Portugal precisa, cada vez mais, de uma rutura profunda no seu sistema político e partidário, que seja geracional mas também ideológica. Não se vê, porém, que haja na sociedade portuguesa essa vontade de abertura ao mundo e energia para romper com a letargia vigente. Nos próximos anos vamos precisar de fazer mais com menos. Teremos de aumentar a produtividade no setor privado mas sobretudo no setor público. Para ser mais produtivo, o Estado terá de ser capaz de captar pessoas com valor, menos pessoas, com melhores ordenados, capazes de utilizar as melhores tecnologias, na saúde, na educação, no assistencialismo, na administração da justiça, na segurança, na prestação de serviços públicos. Mas não só: para se poder ter um país que produza o suficiente para que os orçamentos sejam suficientemente robustos e aptos a acompanhar as nossas aspirações será necessário fazer mais com menos mas, sobretudo, será necessário fazer diferente. Ora não seremos capazes de inverter o empobrecimento se, politicamente, à esquerda e à direita, continuarmos a viver recheados de certezas, preguiçosamente adormecidos em dogmas de um mundo que há muito acabou.
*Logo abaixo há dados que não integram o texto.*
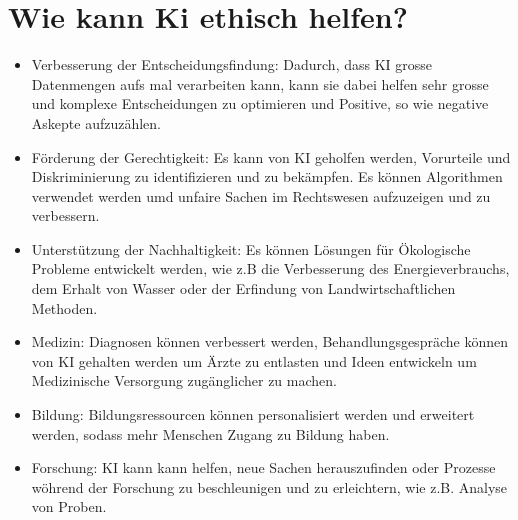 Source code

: \documentclass{report}
\begin{document}
\section{Wie kann Ki ethisch helfen?}
\begin{itemize}
    \item Verbesserung der Entscheidungsfindung: Dadurch, dass KI grosse Datenmengen aufs mal verarbeiten kann, kann sie dabei helfen sehr grosse und komplexe Entscheidungen zu optimieren und Positive, so wie negative Askepte aufzuzählen. 
    \item Förderung der Gerechtigkeit: Es kann von KI geholfen werden, Vorurteile und Diskriminierung zu identifizieren und zu bekämpfen. Es können Algorithmen verwendet werden umd unfaire Sachen im Rechtswesen aufzuzeigen und zu verbessern.
    \item Unterstützung der Nachhaltigkeit: Es können Lösungen für Ökologische Probleme entwickelt werden, wie z.B die Verbesserung des Energieverbrauchs, dem Erhalt von Wasser oder der Erfindung von Landwirtschaftlichen Methoden.
    \item Medizin: Diagnosen können verbessert werden, Behandlungsgespräche können von KI gehalten werden um Ärzte zu entlasten und Ideen entwickeln um Medizinische Versorgung zugänglicher zu machen.
    \item Bildung: Bildungsressourcen können personalisiert werden und erweitert werden, sodass mehr Menschen Zugang zu Bildung haben.
    \item Forschung: KI kann kann helfen, neue Sachen herauszufinden oder Prozesse wöhrend der Forschung zu beschleunigen und zu erleichtern, wie z.B. Analyse von Proben.
\end{itemize}
\end{document}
Uma coisa é certa: um país que tem um PIB per capita de 18 mil euros, tendo com esse valor que alimentar as famílias, as empresas e toda a Administração Pública, incluindo o cumprimento das obrigações do Estado em matéria assistencial e o serviço de uma dívida gigantesca, não tem espaço para sonhar um futuro melhor, está politicamente condenado a assistir, ano após ano, a discussões orçamentais onde todos os partidos, à sua maneira, reclamam por falta de pão, onde todos berram, e nenhum tem razão.

Não estão fartos de se alimentar de migalhas?